PornHub (or more specifically MindGeek, the parent company) has long been maneuvering to monetize and potentially monopolize the age verification services in the UK, so their preferences for a specific framework of age verification is probably not motivated solely by principle or interest in protecting children or even themselves.

More generally, there is a tradeoff here: where server-level enforcement requires every server to behave, device-level safe searches require very strict limits on how a device can be used and how heavily it can be sandboxed. iOS 'solves' this by running nearly anything related to web functionality through Apple's browser, and the extent it doesn't or can't due to app functionality have lead to a ton of Apple's decision-making driving the rest of the world into censorship regardless of age (cfe tumblrpocalypse). This is kinda okay for phones, where most parents just want their kids using them as phones and maybe a few limited other uses. But doing the same for desktop would be a massive undertaking, and one with major repercussions and a huge lockdown on the ability to run (or write!) unvalidated code. JonSt0kes has written on the AI variant of this problem from a social conservative view, but it's far more general than MLgen.

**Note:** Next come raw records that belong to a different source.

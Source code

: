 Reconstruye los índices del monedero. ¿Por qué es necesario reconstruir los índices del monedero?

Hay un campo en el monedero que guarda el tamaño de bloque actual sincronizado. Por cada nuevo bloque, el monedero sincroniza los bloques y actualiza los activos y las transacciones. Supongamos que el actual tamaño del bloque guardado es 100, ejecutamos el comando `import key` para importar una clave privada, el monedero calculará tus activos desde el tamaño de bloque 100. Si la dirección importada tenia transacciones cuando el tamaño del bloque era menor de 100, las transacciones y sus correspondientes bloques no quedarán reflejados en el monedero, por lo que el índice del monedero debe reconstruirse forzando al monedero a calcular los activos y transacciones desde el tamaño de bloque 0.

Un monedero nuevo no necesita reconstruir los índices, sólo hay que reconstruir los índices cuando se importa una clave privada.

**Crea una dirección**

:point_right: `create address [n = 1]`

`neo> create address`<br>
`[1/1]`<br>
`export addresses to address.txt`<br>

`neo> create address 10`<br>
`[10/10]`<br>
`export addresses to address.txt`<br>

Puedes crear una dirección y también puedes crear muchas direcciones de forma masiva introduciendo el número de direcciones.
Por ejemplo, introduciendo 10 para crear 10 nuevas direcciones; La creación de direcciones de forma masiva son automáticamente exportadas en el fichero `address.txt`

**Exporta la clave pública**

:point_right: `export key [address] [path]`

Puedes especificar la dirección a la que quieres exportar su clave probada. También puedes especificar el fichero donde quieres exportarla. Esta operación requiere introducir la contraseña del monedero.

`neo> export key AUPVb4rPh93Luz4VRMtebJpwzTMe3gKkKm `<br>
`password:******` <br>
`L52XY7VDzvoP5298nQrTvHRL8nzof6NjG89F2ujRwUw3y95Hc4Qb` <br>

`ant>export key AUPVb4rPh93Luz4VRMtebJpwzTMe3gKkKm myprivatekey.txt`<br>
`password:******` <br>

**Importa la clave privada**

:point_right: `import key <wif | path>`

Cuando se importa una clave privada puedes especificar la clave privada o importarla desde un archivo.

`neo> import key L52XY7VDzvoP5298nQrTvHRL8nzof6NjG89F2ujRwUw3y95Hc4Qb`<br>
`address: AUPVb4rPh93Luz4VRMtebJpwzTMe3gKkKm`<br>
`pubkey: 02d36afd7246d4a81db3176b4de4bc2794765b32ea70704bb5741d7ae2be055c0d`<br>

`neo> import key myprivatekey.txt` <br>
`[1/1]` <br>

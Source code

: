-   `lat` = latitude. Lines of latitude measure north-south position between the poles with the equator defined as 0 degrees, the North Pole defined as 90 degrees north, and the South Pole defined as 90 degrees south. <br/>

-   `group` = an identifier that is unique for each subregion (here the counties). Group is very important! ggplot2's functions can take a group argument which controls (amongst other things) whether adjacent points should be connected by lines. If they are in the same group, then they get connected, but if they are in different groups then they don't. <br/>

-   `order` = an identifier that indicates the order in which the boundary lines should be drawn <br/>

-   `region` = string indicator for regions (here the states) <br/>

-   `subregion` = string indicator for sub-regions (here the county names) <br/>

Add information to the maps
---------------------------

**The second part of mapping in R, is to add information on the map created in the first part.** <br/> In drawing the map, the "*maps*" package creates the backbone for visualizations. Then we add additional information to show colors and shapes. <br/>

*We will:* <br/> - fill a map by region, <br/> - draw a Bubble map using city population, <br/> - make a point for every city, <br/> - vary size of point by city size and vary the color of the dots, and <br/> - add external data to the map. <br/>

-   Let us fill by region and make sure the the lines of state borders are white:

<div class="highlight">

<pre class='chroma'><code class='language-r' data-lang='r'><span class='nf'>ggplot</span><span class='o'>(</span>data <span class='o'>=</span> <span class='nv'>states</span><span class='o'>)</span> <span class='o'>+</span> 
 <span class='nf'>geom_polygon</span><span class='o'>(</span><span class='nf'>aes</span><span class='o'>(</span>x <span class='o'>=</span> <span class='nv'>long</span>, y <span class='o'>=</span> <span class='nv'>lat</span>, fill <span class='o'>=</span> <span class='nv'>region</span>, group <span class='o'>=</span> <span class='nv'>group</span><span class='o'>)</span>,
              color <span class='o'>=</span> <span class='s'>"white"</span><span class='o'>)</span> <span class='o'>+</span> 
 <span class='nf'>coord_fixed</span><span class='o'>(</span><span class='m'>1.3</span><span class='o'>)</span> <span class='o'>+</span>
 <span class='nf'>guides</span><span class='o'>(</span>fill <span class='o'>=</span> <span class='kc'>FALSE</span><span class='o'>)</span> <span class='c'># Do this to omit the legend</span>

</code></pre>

This is further augmented because you don't just need to protect your kids' hardware. If anyone in their classes are unblocked or is able to bypass the blocks, flashing other students with stuff those other students weren't even looking for is a common attack/bullying tactic -- and that's something that seems much worse.

Parents could set the birthday of the child in question, a password locked setting, and the phone could then block access to many of these sites. There probably exists some amount of parental options like this, right? I have no knowledge of them, but I doubt they quite reach the level I'm talking about here

Kinda. iOS has an automatic birthday-based approach and a manual selection, but it's very similar in level to Google SafeSearch -- not just hard to know what will be blocked, and fairly arbitrary, but even once something is blocked it's hard to know why. Android just uses SafeSearch directly, though in turn it's less effective since Android is less locked-down by default.

More effective approaches are usually going to involve domain- or IP-level blocks enforced at a router level, along with blocking tunnel- or vpn-like connections, but that's still nowhere near perfect, and they can only cover limited areas.

If you take easy access to porn away, some kids will chase it down elsewhere.

I'd also note that they might chase something porn down: an alternative to looking for it elsewhere to look instead for something that falls through the cracks. There's a lot of people who got into vore because all of the obvious 'normal' sex stuff was the sort of thing that was unacceptable to examine or consider, and even when they escaped physically that they didn't really stop getting distracted by it, for something at the milder end of the scale. Nothing wrong with a vore kink itself, but I doubt it's better as an introduction to sexuality.

Database leaks could be a problem, depending on how that's handled.

There are problems well before leaks. I'm old enough to remember when Corbin Fisher used some pretty aggressive legal threats and threats of outing to go after people who torrented their porn -- and it made me a lot more cautious about who got my address, name, and age moving forward, since they were one of the first I ever subscribed to.